Rik.
Most of the noise comes from the drive system.
The old analogue bandpass filter suffers a large phase shift for a
small change in frequency. The phase gives you the position which once the Q is high enough to get rid of the noise, the angular error is significant.
A small angular position, once the balance becomes finer becomes an error at close 90 degrees.
Don't worry about speed regulation.
Just spin it fast, release the drive belt and process on the
spin down.
You can use a Kalmen filter
Kalman filter - Wikipedia, the free encyclopedia to resolve signals at 0 and 90 degrees, say, call them X and Y.
I reality you simply multiply the signal by plus/minus 1 at the correct times for 0 and 90 degrees, and save them, along with the current speed.
sqrt(X^2 + Y^2) gives you the vector for each measuring plane.
Multiply X and Y by 1/(speed squared), to get rid of the speed problem.
Stuff all the vectors in and array for discrete speed steps, and process as percentiles, and throw out the wild values caused by silly resonances.

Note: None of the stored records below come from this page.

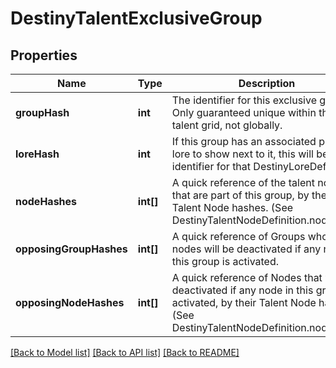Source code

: # DestinyTalentExclusiveGroup

## Properties
Name | Type | Description | Notes
------------ | ------------- | ------------- | -------------
**groupHash** | **int** | The identifier for this exclusive group. Only guaranteed unique within the talent grid, not globally. | [optional] 
**loreHash** | **int** | If this group has an associated piece of lore to show next to it, this will be the identifier for that DestinyLoreDefinition. | [optional] 
**nodeHashes** | **int[]** | A quick reference of the talent nodes that are part of this group, by their Talent Node hashes. (See DestinyTalentNodeDefinition.nodeHash) | [optional] 
**opposingGroupHashes** | **int[]** | A quick reference of Groups whose nodes will be deactivated if any node in this group is activated. | [optional] 
**opposingNodeHashes** | **int[]** | A quick reference of Nodes that will be deactivated if any node in this group is activated, by their Talent Node hashes. (See DestinyTalentNodeDefinition.nodeHash) | [optional] 

[[Back to Model list]](../README.md#documentation-for-models) [[Back to API list]](../README.md#documentation-for-api-endpoints) [[Back to README]](../README.md)


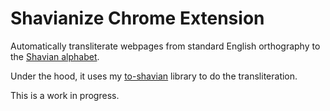 # Shavianize Chrome Extension
Automatically transliterate webpages from standard English orthography to the [Shavian alphabet](https://en.wikipedia.org/wiki/Shavian_alphabet).

Under the hood, it uses my [to-shavian](https://github.com/nwah/to-shavian) library to do the transliteration.

This is a work in progress.
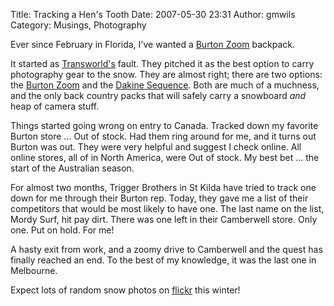 Title: Tracking a Hen's Tooth
Date: 2007-05-30 23:31
Author: gmwils
Category: Musings, Photography

Ever since February in Florida, I've wanted a [Burton Zoom][] backpack.

</p>

It started as [Transworld's][] fault. They pitched it as the best option
to carry photography gear to the snow. They are almost right; there are
two options: the [Burton Zoom][] and the [Dakine Sequence][]. Both are
much of a muchness, and the only back country packs that will safely
carry a snowboard *and* heap of camera stuff.

</p>

Things started going wrong on entry to Canada. Tracked down my favorite
Burton store ... Out of stock. Had them ring around for me, and it turns
out Burton was out. They were very helpful and suggest I check online.
All online stores, all of in North America, were Out of stock. My best
bet ... the start of the Australian season.

</p>

For almost two months, Trigger Brothers in St Kilda have tried to track
one down for me through their Burton rep. Today, they gave me a list of
their competitors that would be most likely to have one. The last name
on the list, Mordy Surf, hit pay dirt. There was one left in their
Camberwell store. Only one. Put on hold. For me!

</p>

A hasty exit from work, and a zoomy drive to Camberwell and the quest
has finally reached an end. To the best of my knowledge, it was the last
one in Melbourne.

</p>

Expect lots of random snow photos on [flickr][] this winter!

</p>

  [Burton Zoom]: http://www.fredmiranda.com/reviews/showproduct.php?product=273&sort=7&cat=all&page=1
  [Transworld's]: http://www.transworldsnowboarding.com/snow/
  [Dakine Sequence]: http://www.backcountry.com/store/DAK0356/c3/s8/DAKINE-Sequence-Backpack-1800-cu-in.html
  [flickr]: http://flickr.com/photos/gmwils/
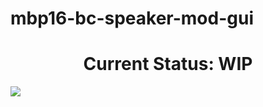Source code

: # mbp16-bc-speaker-mod-gui

<h1 align="center">
    <b>Current Status: WIP</b>
</h1>   

<img src="https://cdn.discordapp.com/attachments/931209498146766898/1041683050666401792/image.png"></img>
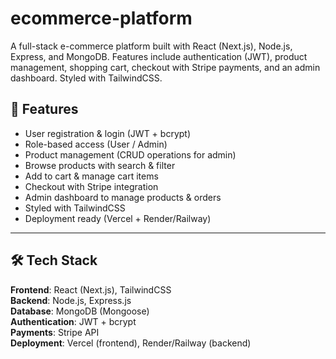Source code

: # ecommerce-platform
A full-stack e-commerce platform built with React (Next.js), Node.js, Express, and MongoDB.  Features include authentication (JWT), product management, shopping cart, checkout with Stripe payments,  and an admin dashboard. Styled with TailwindCSS.

## 🚀 Features
- User registration & login (JWT + bcrypt)
- Role-based access (User / Admin)
- Product management (CRUD operations for admin)
- Browse products with search & filter
- Add to cart & manage cart items
- Checkout with Stripe integration
- Admin dashboard to manage products & orders
- Styled with TailwindCSS
- Deployment ready (Vercel + Render/Railway)

---

## 🛠️ Tech Stack
**Frontend**: React (Next.js), TailwindCSS  
**Backend**: Node.js, Express.js  
**Database**: MongoDB (Mongoose)  
**Authentication**: JWT + bcrypt  
**Payments**: Stripe API  
**Deployment**: Vercel (frontend), Render/Railway (backend)

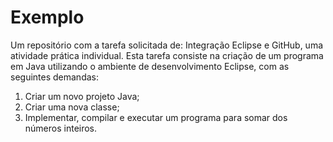 # Exemplo
Um repositório com a tarefa solicitada de: Integração Eclipse e GitHub, uma atividade prática individual.
Esta tarefa consiste na criação de um programa em Java utilizando o ambiente de desenvolvimento Eclipse, com as seguintes demandas:

1. Criar um novo projeto Java;
2. Criar uma nova classe;
3. Implementar, compilar e executar um programa para somar dos números inteiros.
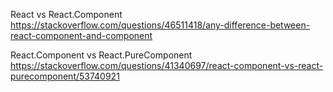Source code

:React vs React.Component
https://stackoverflow.com/questions/46511418/any-difference-between-react-component-and-component

React.Component vs React.PureComponent
https://stackoverflow.com/questions/41340697/react-component-vs-react-purecomponent/53740921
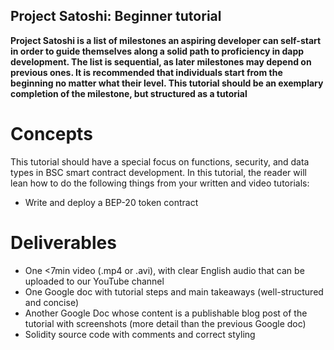 ## Project Satoshi: Beginner tutorial
**Project Satoshi is a list of milestones an aspiring developer can self-start in order to guide themselves along a solid path to proficiency in dapp development. The list is sequential, as later milestones may depend on previous ones. It is recommended that individuals start from the beginning no matter what their level. This tutorial should be an exemplary completion of the milestone, but structured as a tutorial**
# Concepts
This tutorial should have a special focus on functions, security, and data types in BSC smart contract development.  In this tutorial, the reader will lean how to do the following things from your written and video tutorials:
- Write and deploy a BEP-20 token contract

# Deliverables
- One <7min video (.mp4 or .avi), with clear English audio that can be uploaded to our YouTube channel
- One Google doc with tutorial steps and main takeaways (well-structured and concise)
- Another Google Doc whose content is a publishable blog post of the tutorial with screenshots (more detail than the previous Google doc)
- Solidity source code with comments and correct styling
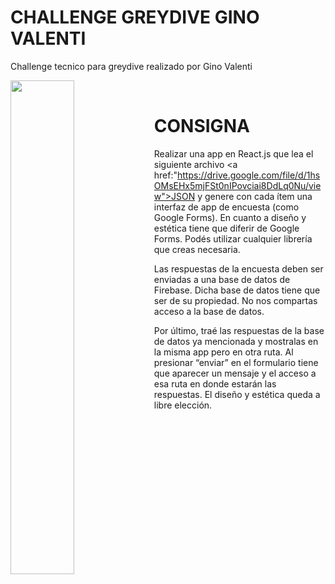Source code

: # CHALLENGE GREYDIVE GINO VALENTI

Challenge tecnico para greydive realizado por Gino Valenti

 <img align="left" width=45%   src="https://media.discordapp.net/attachments/849741352882929714/1061687375677358110/image.png?width=1202&height=676">
 <br>

# CONSIGNA

Realizar una app en React.js que lea el siguiente archivo <a href:"https://drive.google.com/file/d/1hsOMsEHx5mjFSt0nIPovciai8DdLq0Nu/view">JSON</a> y genere con cada ítem una interfaz de app de encuesta (como Google Forms).
En cuanto a diseño y estética tiene que diferir de Google Forms. Podés utilizar cualquier librería que creas necesaria.

Las respuestas de la encuesta deben ser enviadas a una base de datos de Firebase.
Dicha base de datos tiene que ser de su propiedad. No nos compartas acceso a la base de datos.

Por último, traé las respuestas de la base de datos ya mencionada y mostralas en la misma app pero en otra ruta. Al presionar “enviar” en el formulario tiene que aparecer un mensaje y el acceso a esa ruta en donde estarán las respuestas. El diseño y estética queda a libre elección.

You need 0 and 90 degrees signals optically from the shaft, and the signals for each measuring plane.
For this to work it needs to be a high tune system where you measure the unbalance FORCES. Not deflection.
Piezoelectric transducers against a large mass, work well.
You can resolve the vector to the balancing plane(s) from the measuring planes by simple moments about the measuring points treating the shaft as a beam.